There were jade masks as well.  They were copies of funeral masks found in Mayan tombs.  They were interesting historically but not anything I would enjoy looking at on a daily basis.
It was interesting watching my cravings come and go as I explored the different stalls.  Many of the items were quite wonderful.  And the aggressive salesmanship was very distasteful.  I guess I should be thankful for the balance, or I would have had to have bought another suitcase too!
I have enjoyed looking at art in the different countries, but unfortunately I haven’t found any which I consider very skillfully done.  Most of it is kitchy, along the lines of Bob Ross, or a certain style of abstraction of the draped figure which I sort of like, but which just isn’t well done.  I wasn’t able to find any galleries to see art done by practicing artists with a style that goes beyond the touristic.  That’s a bit disappointing.  I also haven’t done much art myself.  I look forward to getting home and taking the time to work up some pieces there.  I have done some seascapes and plan to do more tomorrow.  While I’m living on the ocean, I certainly want to take advantage of it and paint it!
This afternoon I came back to the ship in time for lunch since I didn’t have money to get it out among the stalls.  I thought about going back out and taking advantage of the wifi offered in various places but instead got enthralled in a conversation with a lovely man from Sacramento who has a warm and wonderful twinkle in his eye and peace emanating from his heart.  I learned today that he does Tai Chi and Qi Jong every morning.  That doesn’t surprise me.  He has a beautiful energy.  It’s been so special learning about different people on board.  There are 100’s of fascinating stories.  I wish I could have heard each and every one.
Gerlinde and I realized today that it’s starting to feel like the trip is coming to an end.  This was our next to last foreign port.  The “lasts” are starting to happen with alarming frequency.  Part of me is looking forward to getting home and seeing Chris and spending time with the kids before they head off for China and Germany again.  And part of me wants to stop time so I can treasure each moment I’m underway.  It’s good practice for living in the moment.
This evening the staff is doing a talent show.  I’m going to get myself ready now to go to it and see what these kind, wonderful, generous folks have to offer.  I can’t imagine what talents they have to offer, but it will be fun to find out!  I’ve been moved by the kindness and good humor of the people who take care of us.  Don, our Steward, smiles broadly every single time I see him.  He makes out beds and cleans our bathrooms each day, giving us fresh towels.  He also straightens our stacks of books and papers each day.  Then, in the evening, he pulls down our covers and gets the beds ready for the night.  It’s the greatest kindness I can imagine.  When I was ill and in isolation, Don brought me my meals, always thoughtfully chosen and arranged.  It was lovely seeing his smiling face several times a day and did much to help me get well quickly. 
The waiters in the dining room are also extraordinary.  They smile and sing and bring us water or juice and silverware.  They ask how we’re doing.  They offer us kindnesses.  Most of them are from the Philippines and work about 8 months at a stretch before getting to see their families again.  Last year Semester at Sea was supposed to dock in the Philippines for a visit, but there was some sort of State Department injunction against it, so, at the last minute, they didn’t.  I can’t imagine how disappointed the crew members much have been to not be able to see their wives and children after so many months away.  And still they smile and are kind.  I’ve learned much about service from Don and these other wonderful men and women.  Kindness is such a gift.

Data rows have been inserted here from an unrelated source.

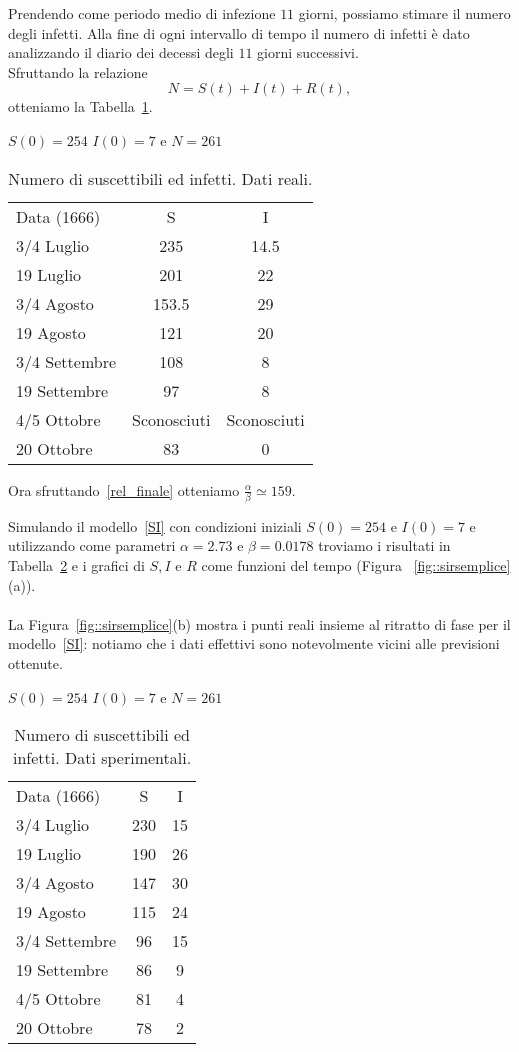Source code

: Prendendo come periodo medio di infezione  $11$ giorni, possiamo stimare il numero degli infetti. Alla fine di ogni intervallo di tempo il numero di infetti \`e dato analizzando il diario dei decessi degli $11$ giorni successivi.\\
Sfruttando la relazione 
$$ N = S(t) + I(t) + R(t),$$ 
otteniamo la Tabella~\ref{table::2}.
\begin{table}[!ht]
\centering
\caption{Numero di suscettibili ed infetti. Dati reali.}

 $S(0) = 254$ $I(0) = 7$ e $N = 261$ 	\\
\label{table::2}
\begin{tabular}{l|c|c}

Data (1666) & S & I\\
\cline{1-3}
3/4 Luglio  & 235& 14.5\\
19 Luglio  & 201 & 22\\
3/4 Agosto  & 153.5& 29\\
19  Agosto  & 121& 20\\
3/4 Settembre  & 108&  8\\
19 Settembre  & 97& 8\\
4/5 Ottobre  & Sconosciuti& Sconosciuti\\
20 Ottobre  & 83& 0\\
 
\end{tabular}
\end{table}

Ora sfruttando~\eqref{rel_finale} otteniamo $\frac{\alpha}{\beta} \simeq 159$.
\newpage

Simulando il modello~\eqref{SI} con condizioni iniziali $S(0) = 254$ e  $I(0)=7$ e utilizzando come parametri $\alpha =2.73 $ e $\beta  = 0.0178 $ troviamo i risultati in Tabella~\ref{table::3} e i grafici di $S,I$ e $R$ come funzioni del tempo (Figura~
\ref{fig::sirsemplice}(a)).\\  \\
La Figura~\ref{fig::sirsemplice}(b) mostra i punti reali insieme al ritratto di fase per il modello~\eqref{SI}: notiamo che i  dati effettivi sono notevolmente vicini alle previsioni ottenute. \begin{table}[ht]
\centering
\caption{Numero di suscettibili ed infetti. Dati sperimentali.}
$S(0) = 254$ $I(0) = 7$ e $N = 261$ \\
\label{table::3}
\begin{tabular}{l|c|c}

Data (1666) & S & I\\
\cline{1-3}
3/4 Luglio  & 230& 15\\
19 Luglio  & 190 & 26\\
3/4 Agosto  & 147& 30\\
19  Agosto  & 115& 24\\
3/4 Settembre  & 96&  15\\
19 Settembre  & 86& 9\\
4/5 Ottobre  & 81& 4\\
20 Ottobre  & 78& 2\\
 
\end{tabular}
\end{table}

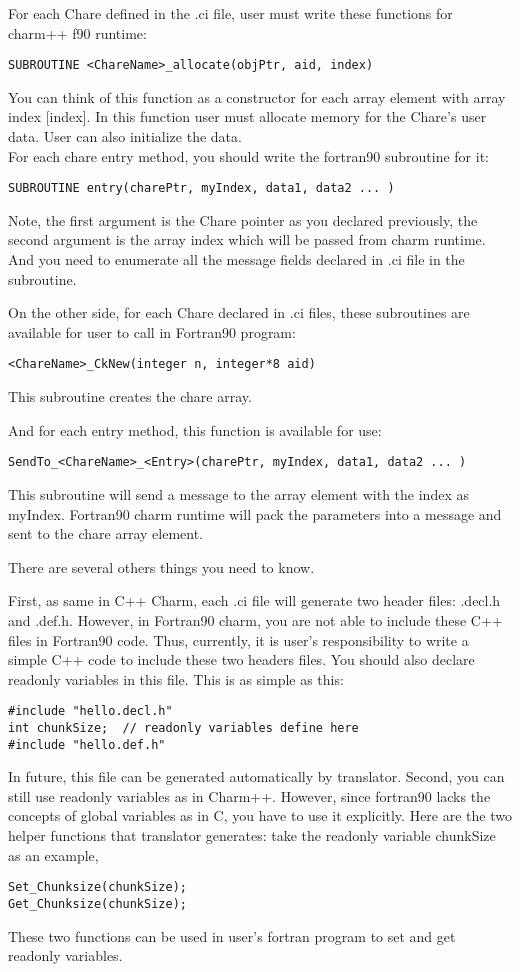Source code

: \documentclass[11pt]{article}
\begin{document}
For each Chare defined in the .ci file, user must write these functions
for charm++ f90 runtime:

  \verb+SUBROUTINE <ChareName>_allocate(objPtr, aid, index)+

  You can think of this function as a constructor for each array element 
with array index [index]. In this function user must allocate memory for 
the Chare's user data. User can also initialize the data.	\\
  For each chare entry method, you should write the fortran90 subroutine
for it:

  \verb+SUBROUTINE entry(charePtr, myIndex, data1, data2 ... )+

  Note, the first argument is the Chare pointer as you declared previously, the second argument is the array index which will be passed from charm runtime. And you need to enumerate all the message fields declared in .ci file in the 
subroutine.

On the other side, for each Chare declared in .ci files, these subroutines are 
available for user to call in Fortran90 program:

  \verb+<ChareName>_CkNew(integer n, integer*8 aid)+

  This subroutine creates the chare array.

And for each entry method, this function is available for use:

  \verb+SendTo_<ChareName>_<Entry>(charePtr, myIndex, data1, data2 ... )+

  This subroutine will send a message to the array element with the index
as myIndex. Fortran90 charm runtime will pack the parameters into a message
and sent to the chare array element.

There are several others things you need to know.

First, as same in C++ Charm, each .ci file will generate two header files:
.decl.h and .def.h. However, in Fortran90 charm, you are not able to include 
these C++ files in Fortran90 code. Thus, currently, it is user's 
responsibility to write a simple C++ code to include these two headers files. 
You should also declare readonly variables in this file. This is as simple as 
this:

\begin{verbatim}
#include "hello.decl.h"
int chunkSize; 	// readonly variables define here
#include "hello.def.h"
\end{verbatim}

In future, this file can be generated automatically by translator.
Second, you can still use readonly variables as in Charm++. However, since
fortran90 lacks the concepts of global variables as in C, you have to use it
explicitly. Here are the two helper functions that translator generates:
take the readonly variable chunkSize as an example,
\begin{verbatim}
Set_Chunksize(chunkSize);
Get_Chunksize(chunkSize);
\end{verbatim}
These two functions can be used in user's fortran program to set and get 
readonly variables.
\end{document}
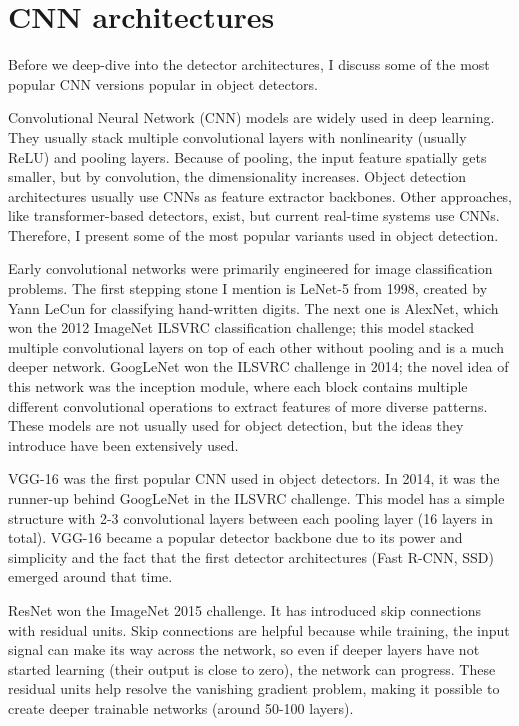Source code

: \section{CNN architectures}

Before we deep-dive into the detector architectures, I discuss some of the most popular CNN versions popular in object detectors.

Convolutional Neural Network (CNN) models are widely used in deep learning. They usually stack multiple convolutional layers with nonlinearity (usually ReLU) and pooling layers. Because of pooling, the input feature spatially gets smaller, but by convolution, the dimensionality increases. Object detection architectures usually use CNNs as feature extractor backbones. Other approaches, like transformer-based detectors, exist, but current real-time systems use CNNs. Therefore, I present some of the most popular variants used in object detection.

Early convolutional networks were primarily engineered for image classification problems. The first stepping stone I mention is LeNet-5\cite{LeNet} from 1998, created by Yann LeCun for classifying hand-written digits. The next one is AlexNet\cite{AlexNet}, which won the 2012 ImageNet ILSVRC classification challenge\cite{ILSVRC}; this model stacked multiple convolutional layers on top of each other without pooling and is a much deeper network. GoogLeNet\cite{GoogLeNet} won the ILSVRC challenge in 2014; the novel idea of this network was the inception module, where each block contains multiple different convolutional operations to extract features of more diverse patterns. These models are not usually used for object detection, but the ideas they introduce have been extensively used.

VGG-16\cite{VGG16} was the first popular CNN used in object detectors. In 2014, it was the runner-up behind GoogLeNet in the ILSVRC challenge. This model has a simple structure with 2-3 convolutional layers between each pooling layer (16 layers in total). VGG-16 became a popular detector backbone due to its power and simplicity and the fact that the first detector architectures (Fast R-CNN, SSD) emerged around that time.

ResNet\cite{ResNet} won the ImageNet 2015 challenge. It has introduced skip connections with residual units. Skip connections are helpful because while training, the input signal can make its way across the network, so even if deeper layers have not started learning (their output is close to zero), the network can progress. These residual units help resolve the vanishing gradient problem, making it possible to create deeper trainable networks (around 50-100 layers).

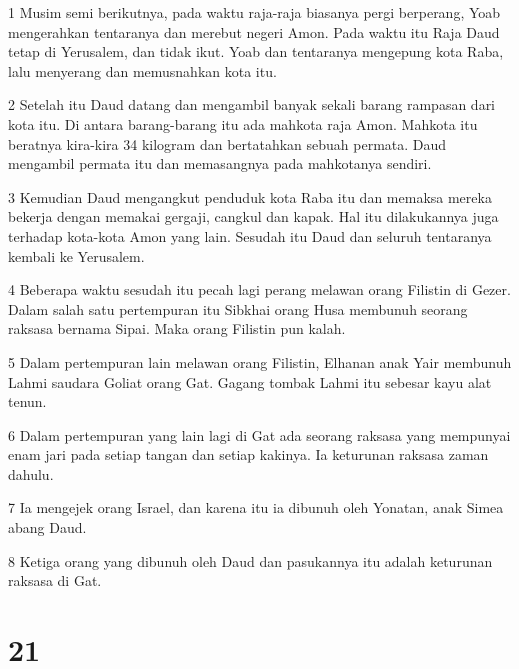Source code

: \par 1 Musim semi berikutnya, pada waktu raja-raja biasanya pergi berperang, Yoab mengerahkan tentaranya dan merebut negeri Amon. Pada waktu itu Raja Daud tetap di Yerusalem, dan tidak ikut. Yoab dan tentaranya mengepung kota Raba, lalu menyerang dan memusnahkan kota itu.
\par 2 Setelah itu Daud datang dan mengambil banyak sekali barang rampasan dari kota itu. Di antara barang-barang itu ada mahkota raja Amon. Mahkota itu beratnya kira-kira 34 kilogram dan bertatahkan sebuah permata. Daud mengambil permata itu dan memasangnya pada mahkotanya sendiri.
\par 3 Kemudian Daud mengangkut penduduk kota Raba itu dan memaksa mereka bekerja dengan memakai gergaji, cangkul dan kapak. Hal itu dilakukannya juga terhadap kota-kota Amon yang lain. Sesudah itu Daud dan seluruh tentaranya kembali ke Yerusalem.
\par 4 Beberapa waktu sesudah itu pecah lagi perang melawan orang Filistin di Gezer. Dalam salah satu pertempuran itu Sibkhai orang Husa membunuh seorang raksasa bernama Sipai. Maka orang Filistin pun kalah.
\par 5 Dalam pertempuran lain melawan orang Filistin, Elhanan anak Yair membunuh Lahmi saudara Goliat orang Gat. Gagang tombak Lahmi itu sebesar kayu alat tenun.
\par 6 Dalam pertempuran yang lain lagi di Gat ada seorang raksasa yang mempunyai enam jari pada setiap tangan dan setiap kakinya. Ia keturunan raksasa zaman dahulu.
\par 7 Ia mengejek orang Israel, dan karena itu ia dibunuh oleh Yonatan, anak Simea abang Daud.
\par 8 Ketiga orang yang dibunuh oleh Daud dan pasukannya itu adalah keturunan raksasa di Gat.

\chapter{21}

Thursday, December 27, 2012

Corinto, Nicaragua and the volcano that just keeps spewing

I´m in Corinto, Nicaragua right now, sitting in an internet ¨cafe´¨ at the end of the row of 5 computers with a fan blowing on me periodically, but it isn´t beginning to make a dent in the 110 degree heat and 90% humidity. We went to Leon today to see that city. The most interesting sight by far was the volcano, San Cristobal, spouting off ashes about 10 km off the road. I´ll post pictures later. They don´t know if it´ll blow its top today or tomorrow or not. People aren't leaving their homes because they don´t want them to get looted like they did the last time this happened. It was a bit distracting to have it billowing serious clouds of ashes all day to the east. We leave this evening for Guatemala tomorrow.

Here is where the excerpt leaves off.